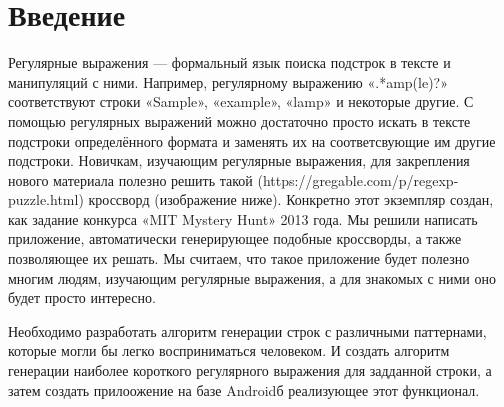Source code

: \documentclass[12pt]{article}
\begin{document}
\section{Введение}
Регулярные выражения — формальный язык поиска подстрок в тексте и манипуляций с ними. Например, регулярному выражению «.*amp(le)?» соответствуют строки «Sample», «example», «lamp» и некоторые другие. С помощью регулярных выражений можно достаточно просто искать в тексте подстроки определённого формата и заменять их на соответсвующие им другие подстроки. Новичкам, изучающим регулярные выражения, для закрепления нового материала полезно решить такой (https://gregable.com/p/regexp-puzzle.html) кроссворд (изображение ниже). Конкретно этот экземпляр создан, как задание конкурса «MIT Mystery Hunt» 2013 года. Мы решили написать приложение, автоматически генерирующее подобные кроссворды, а также позволяющее их решать. Мы считаем, что такое приложение будет полезно многим людям, изучающим регулярные выражения, а для знакомых с ними оно будет просто интересно.

    \newpage %
     Необходимо разработать алгоритм генерации строк с различными паттернами, которые могли бы легко восприниматься человеком.
     И создать алгоритм генерации наиболее короткого регулярного выражения для задданной строки, а затем создать прилоожение на базе Androidб реализующее этот функционал.


    \newpage %
\end{document}
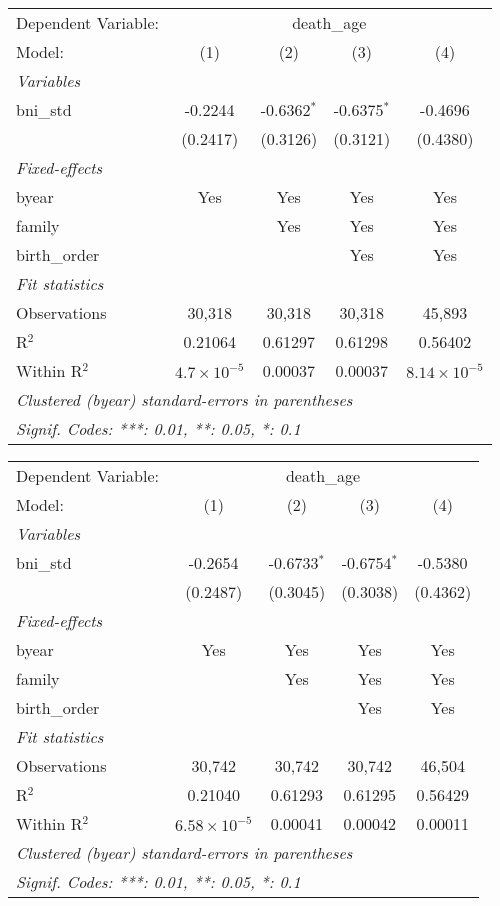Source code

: \begin{tabular}{lcccc}
\tabularnewline\midrule\midrule
Dependent Variable: & \multicolumn{4}{c}{death\_age}\\
Model: & (1) & (2) & (3) & (4)\\
\midrule \emph{Variables} &   &   &   &  \\
bni\_std & -0.2244 & -0.6362$^{*}$ & -0.6375$^{*}$ & -0.4696\\
  & (0.2417) & (0.3126) & (0.3121) & (0.4380)\\
\midrule \emph{Fixed-effects} &   &   &   &  \\
byear & Yes & Yes & Yes & Yes\\
family &  & Yes & Yes & Yes\\
birth\_order &  &  & Yes & Yes\\
\midrule \emph{Fit statistics} &   &   &   &  \\
Observations & 30,318 & 30,318 & 30,318 & 45,893\\
R$^2$ & 0.21064 & 0.61297 & 0.61298 & 0.56402\\
Within R$^2$ & $4.7\times 10^{-5}$ & 0.00037 & 0.00037 & $8.14\times 10^{-5}$\\
\midrule\midrule\multicolumn{5}{l}{\emph{Clustered (byear) standard-errors in parentheses}}\\
\multicolumn{5}{l}{\emph{Signif. Codes: ***: 0.01, **: 0.05, *: 0.1}}\\
\end{tabular}



\begin{tabular}{lcccc}
\tabularnewline\midrule\midrule
Dependent Variable: & \multicolumn{4}{c}{death\_age}\\
Model: & (1) & (2) & (3) & (4)\\
\midrule \emph{Variables} &   &   &   &  \\
bni\_std & -0.2654 & -0.6733$^{*}$ & -0.6754$^{*}$ & -0.5380\\
  & (0.2487) & (0.3045) & (0.3038) & (0.4362)\\
\midrule \emph{Fixed-effects} &   &   &   &  \\
byear & Yes & Yes & Yes & Yes\\
family &  & Yes & Yes & Yes\\
birth\_order &  &  & Yes & Yes\\
\midrule \emph{Fit statistics} &   &   &   &  \\
Observations & 30,742 & 30,742 & 30,742 & 46,504\\
R$^2$ & 0.21040 & 0.61293 & 0.61295 & 0.56429\\
Within R$^2$ & $6.58\times 10^{-5}$ & 0.00041 & 0.00042 & 0.00011\\
\midrule\midrule\multicolumn{5}{l}{\emph{Clustered (byear) standard-errors in parentheses}}\\
\multicolumn{5}{l}{\emph{Signif. Codes: ***: 0.01, **: 0.05, *: 0.1}}\\
\end{tabular}



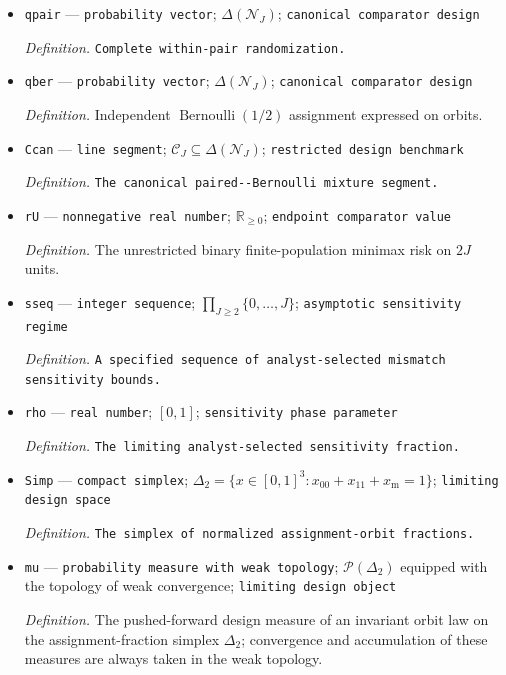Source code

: \documentclass{article}
\begin{document}
\begin{itemize}
  \item \texttt{qpair} --- \texttt{probability vector}; \(\Delta(\mathcal N_J)\); \texttt{canonical comparator design}
  \par\smallskip\noindent\emph{Definition.} \texttt{Complete within-\allowbreak{}pair randomization.}
  \item \texttt{qber} --- \texttt{probability vector}; \(\Delta(\mathcal N_J)\); \texttt{canonical comparator design}
  \par\smallskip\noindent\emph{Definition.} Independent \(\operatorname{Bernoulli}(1/2)\) assignment expressed on orbits.
  \item \texttt{Ccan} --- \texttt{line segment}; \(\mathcal C_J\subseteq\Delta(\mathcal N_J)\); \texttt{restricted design benchmark}
  \par\smallskip\noindent\emph{Definition.} \texttt{The canonical paired-\allowbreak{}-\allowbreak{}Bernoulli mixture segment.}
  \item \texttt{rU} --- \texttt{nonnegative real number}; \(\mathbb R_{\ge0}\); \texttt{endpoint comparator value}
  \par\smallskip\noindent\emph{Definition.} The unrestricted binary finite-population minimax risk on \(2J\) units.
  \item \texttt{sseq} --- \texttt{integer sequence}; \(\prod_{J\ge2}\{0,\ldots,J\}\); \texttt{asymptotic sensitivity regime}
  \par\smallskip\noindent\emph{Definition.} \texttt{A specified sequence of analyst-\allowbreak{}selected mismatch sensitivity bounds.}
  \item \texttt{rho} --- \texttt{real number}; \([0,1]\); \texttt{sensitivity phase parameter}
  \par\smallskip\noindent\emph{Definition.} \texttt{The limiting analyst-\allowbreak{}selected sensitivity fraction.}
  \item \texttt{Simp} --- \texttt{compact simplex}; \(\Delta_2=\{x\in[0,1]^3:x_{00}+x_{11}+x_{\mathrm m}=1\}\); \texttt{limiting design space}
  \par\smallskip\noindent\emph{Definition.} \texttt{The simplex of normalized assignment-\allowbreak{}orbit fractions.}
  \item \texttt{mu} --- \texttt{probability measure with weak topology}; \(\mathcal P(\Delta_2)\) equipped with the topology of weak convergence; \texttt{limiting design object}
  \par\smallskip\noindent\emph{Definition.} The pushed-forward design measure of an invariant orbit law on the assignment-fraction simplex \(\Delta_2\); convergence and accumulation of these measures are always taken in the weak topology.

\end{itemize}
\end{document}
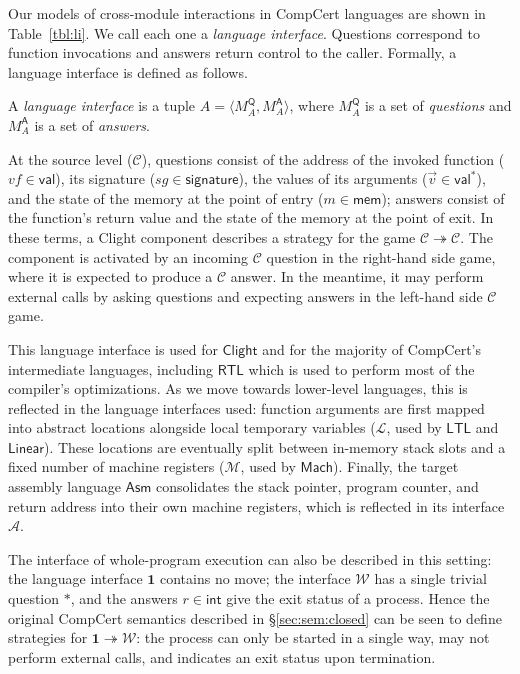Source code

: \documentclass[sigplan,10pt,review,anonymous]{acmart}\settopmatter{printfolios=true,printccs=false,printacmref=false}
\newcommand{\kw}[1]{\ensuremath{ \mathsf{#1} }}
\begin{document}
Our models of cross-module interactions in CompCert languages
are shown in Table~\ref{tbl:li}.
We call each one a \emph{language interface}.
Questions correspond to function invocations
and answers return control to the caller.
Formally,
a language interface is defined as follows.

\begin{definition}
A \emph{language interface} is a tuple
$A = \langle M_A^\kw{Q}, M_A^\kw{A} \rangle$, where
$M_A^\kw{Q}$ is a set of \emph{questions} and
$M_A^\kw{A}$ is a set of \emph{answers}.
\end{definition}

At the source level ($\mathcal{C}$),
questions consist of
the address of the invoked function
($\mathit{vf} \in \kw{val}$),
its signature
($\mathit{sg} \in \kw{signature}$),
the values of its arguments
($\vec{v} \in \kw{val}^*$),
and the state of the memory at the point of entry
($m \in \kw{mem}$);
answers
consist of the function's return value
and the state of the memory at the point of exit.
In these terms,
a Clight component describes a strategy for the game
$\mathcal{C} \twoheadrightarrow \mathcal{C}$.
The component is activated by an incoming $\mathcal{C}$ question
in the right-hand side game,
where it is expected to produce a $\mathcal{C}$ answer.
In the meantime,
it may perform external calls by
asking questions and expecting answers
in the left-hand side $\mathcal{C}$ game.

This language interface is used for \kw{Clight} and
for the majority of CompCert's intermediate languages,
including \kw{RTL} which is used to perform
most of the compiler's optimizations.
As we move towards lower-level languages,
this is reflected in the language interfaces used:
function arguments are first mapped into
abstract locations alongside local temporary variables
($\mathcal{L}$, used by \kw{LTL} and \kw{Linear}).
These locations are eventually split between
in-memory stack slots and a fixed number of machine registers
($\mathcal{M}$, used by \kw{Mach}).
Finally, the target assembly language \kw{Asm}
consolidates the stack pointer, program counter,
and return address into their own machine registers,
which is reflected in its interface $\mathcal{A}$.

The interface of whole-program execution
can also be described in this setting:
the language interface $\mathbf{1}$ contains no move;
the interface $\mathcal{W}$ has a single trivial question $*$,
and the answers $r \in \kw{int}$
give the exit status of a process.
Hence the original CompCert semantics described in
\S\ref{sec:sem:closed}
can be seen to define strategies for
$\mathbf{1} \twoheadrightarrow \mathcal{W}$:
the process can only be started in a single way,
may not perform external calls,
and indicates an exit status upon termination.
\end{document}
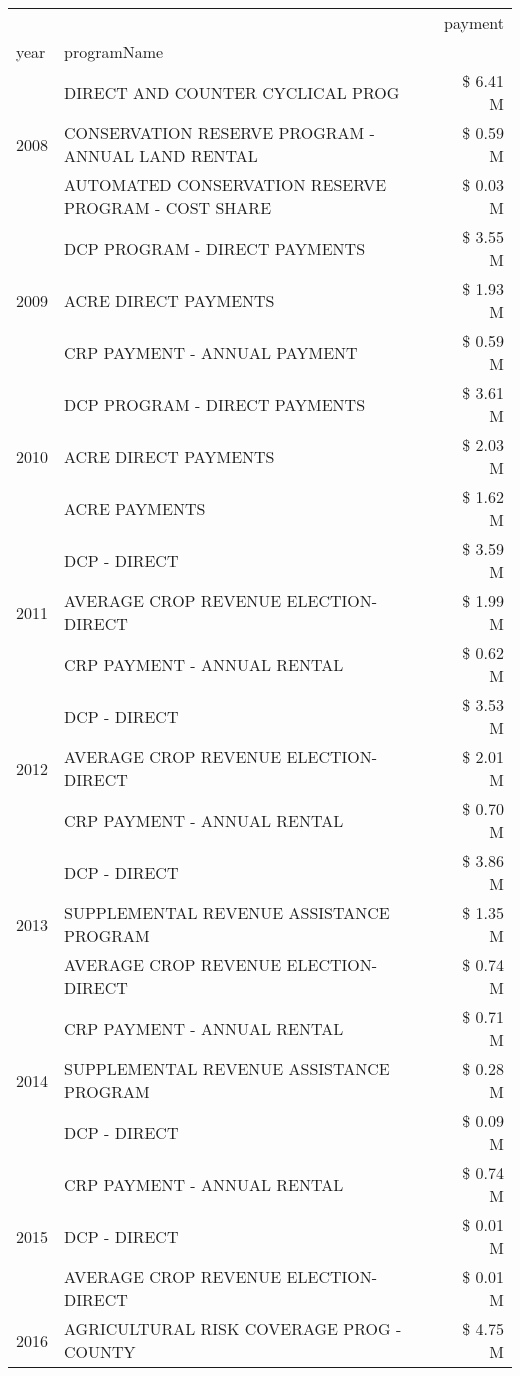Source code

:\begin{tabular}{llr}
\toprule
 &  & payment \\
year & programName &  \\
\midrule
\multirow[t]{3}{*}{2008} & DIRECT AND COUNTER CYCLICAL PROG & \$ 6.41 M \\
 & CONSERVATION RESERVE PROGRAM - ANNUAL LAND RENTAL & \$ 0.59 M \\
 & AUTOMATED CONSERVATION RESERVE PROGRAM - COST SHARE & \$ 0.03 M \\
\cline{1-3}
\multirow[t]{3}{*}{2009} & DCP PROGRAM - DIRECT PAYMENTS & \$ 3.55 M \\
 & ACRE DIRECT PAYMENTS & \$ 1.93 M \\
 & CRP PAYMENT - ANNUAL PAYMENT & \$ 0.59 M \\
\cline{1-3}
\multirow[t]{3}{*}{2010} & DCP PROGRAM - DIRECT PAYMENTS & \$ 3.61 M \\
 & ACRE DIRECT PAYMENTS & \$ 2.03 M \\
 & ACRE PAYMENTS & \$ 1.62 M \\
\cline{1-3}
\multirow[t]{3}{*}{2011} & DCP - DIRECT & \$ 3.59 M \\
 & AVERAGE CROP REVENUE ELECTION-DIRECT & \$ 1.99 M \\
 & CRP PAYMENT - ANNUAL RENTAL & \$ 0.62 M \\
\cline{1-3}
\multirow[t]{3}{*}{2012} & DCP - DIRECT & \$ 3.53 M \\
 & AVERAGE CROP REVENUE ELECTION-DIRECT & \$ 2.01 M \\
 & CRP PAYMENT - ANNUAL RENTAL & \$ 0.70 M \\
\cline{1-3}
\multirow[t]{3}{*}{2013} & DCP - DIRECT & \$ 3.86 M \\
 & SUPPLEMENTAL REVENUE ASSISTANCE PROGRAM & \$ 1.35 M \\
 & AVERAGE CROP REVENUE ELECTION-DIRECT & \$ 0.74 M \\
\cline{1-3}
\multirow[t]{3}{*}{2014} & CRP PAYMENT - ANNUAL RENTAL & \$ 0.71 M \\
 & SUPPLEMENTAL REVENUE ASSISTANCE PROGRAM & \$ 0.28 M \\
 & DCP - DIRECT & \$ 0.09 M \\
\cline{1-3}
\multirow[t]{3}{*}{2015} & CRP PAYMENT - ANNUAL RENTAL & \$ 0.74 M \\
 & DCP - DIRECT & \$ 0.01 M \\
 & AVERAGE CROP REVENUE ELECTION-DIRECT & \$ 0.01 M \\
\cline{1-3}
\multirow[t]{3}{*}{2016} & AGRICULTURAL RISK COVERAGE PROG - COUNTY      & \$ 4.75 M \\

\end{tabular}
------------
## Required work
Look for "ELECTION-DIRECT & \$ 2.01 M \\" in the records. Write out its line and every later line through the end exactly, with nothing more.

## Task output
 & AVERAGE CROP REVENUE ELECTION-DIRECT & \$ 2.01 M \\
 & CRP PAYMENT - ANNUAL RENTAL & \$ 0.70 M \\
\cline{1-3}
\multirow[t]{3}{*}{2013} & DCP - DIRECT & \$ 3.86 M \\
 & SUPPLEMENTAL REVENUE ASSISTANCE PROGRAM & \$ 1.35 M \\
 & AVERAGE CROP REVENUE ELECTION-DIRECT & \$ 0.74 M \\
\cline{1-3}
\multirow[t]{3}{*}{2014} & CRP PAYMENT - ANNUAL RENTAL & \$ 0.71 M \\
 & SUPPLEMENTAL REVENUE ASSISTANCE PROGRAM & \$ 0.28 M \\
 & DCP - DIRECT & \$ 0.09 M \\
\cline{1-3}
\multirow[t]{3}{*}{2015} & CRP PAYMENT - ANNUAL RENTAL & \$ 0.74 M \\
 & DCP - DIRECT & \$ 0.01 M \\
 & AVERAGE CROP REVENUE ELECTION-DIRECT & \$ 0.01 M \\
\cline{1-3}
\multirow[t]{3}{*}{2016} & AGRICULTURAL RISK COVERAGE PROG - COUNTY      & \$ 4.75 M \\

\end{tabular}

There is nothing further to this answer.